Report every line of the records that includes the word "equation".

» DATA SUPPLIED
________

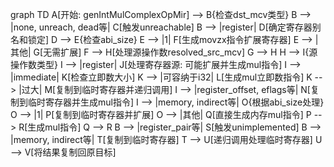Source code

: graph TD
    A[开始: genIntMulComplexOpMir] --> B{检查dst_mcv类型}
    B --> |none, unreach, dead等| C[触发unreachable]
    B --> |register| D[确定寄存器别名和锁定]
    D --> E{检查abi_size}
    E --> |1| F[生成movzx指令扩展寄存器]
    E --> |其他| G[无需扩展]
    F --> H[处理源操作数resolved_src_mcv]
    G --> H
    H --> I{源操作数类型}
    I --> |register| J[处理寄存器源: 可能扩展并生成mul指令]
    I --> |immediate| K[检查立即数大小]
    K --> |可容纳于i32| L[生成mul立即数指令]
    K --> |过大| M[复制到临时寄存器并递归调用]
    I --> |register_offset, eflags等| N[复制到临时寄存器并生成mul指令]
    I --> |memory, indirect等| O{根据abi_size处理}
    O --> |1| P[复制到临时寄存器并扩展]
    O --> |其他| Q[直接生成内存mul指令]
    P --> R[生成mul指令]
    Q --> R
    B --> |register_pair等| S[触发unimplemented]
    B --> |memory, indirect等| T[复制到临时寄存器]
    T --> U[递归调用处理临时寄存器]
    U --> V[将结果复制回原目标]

________

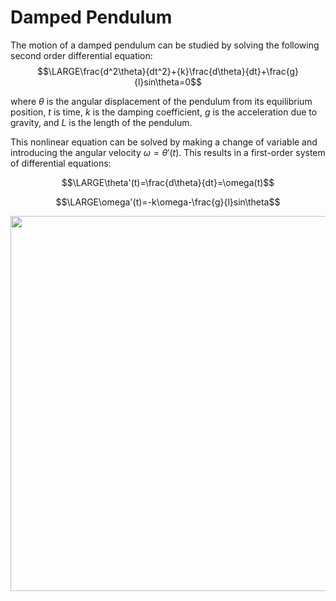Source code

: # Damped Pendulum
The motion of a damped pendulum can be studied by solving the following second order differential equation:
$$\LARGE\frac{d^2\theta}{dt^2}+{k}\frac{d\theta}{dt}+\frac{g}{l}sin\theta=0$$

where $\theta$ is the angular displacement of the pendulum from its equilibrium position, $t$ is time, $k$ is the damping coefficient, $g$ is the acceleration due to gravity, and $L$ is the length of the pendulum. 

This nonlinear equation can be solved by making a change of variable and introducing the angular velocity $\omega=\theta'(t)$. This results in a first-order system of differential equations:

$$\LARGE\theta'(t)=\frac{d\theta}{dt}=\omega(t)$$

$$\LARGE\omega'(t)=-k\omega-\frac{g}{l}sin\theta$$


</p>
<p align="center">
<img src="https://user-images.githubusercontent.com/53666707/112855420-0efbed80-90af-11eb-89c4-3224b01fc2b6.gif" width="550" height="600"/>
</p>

________

» ANSWER TO THE PROBLEM
The motion of a damped pendulum can be studied by solving the following second order differential equation:
This nonlinear equation can be solved by making a change of variable and introducing the angular velocity $\omega=\theta'(t)$. This results in a first-order system of differential equations:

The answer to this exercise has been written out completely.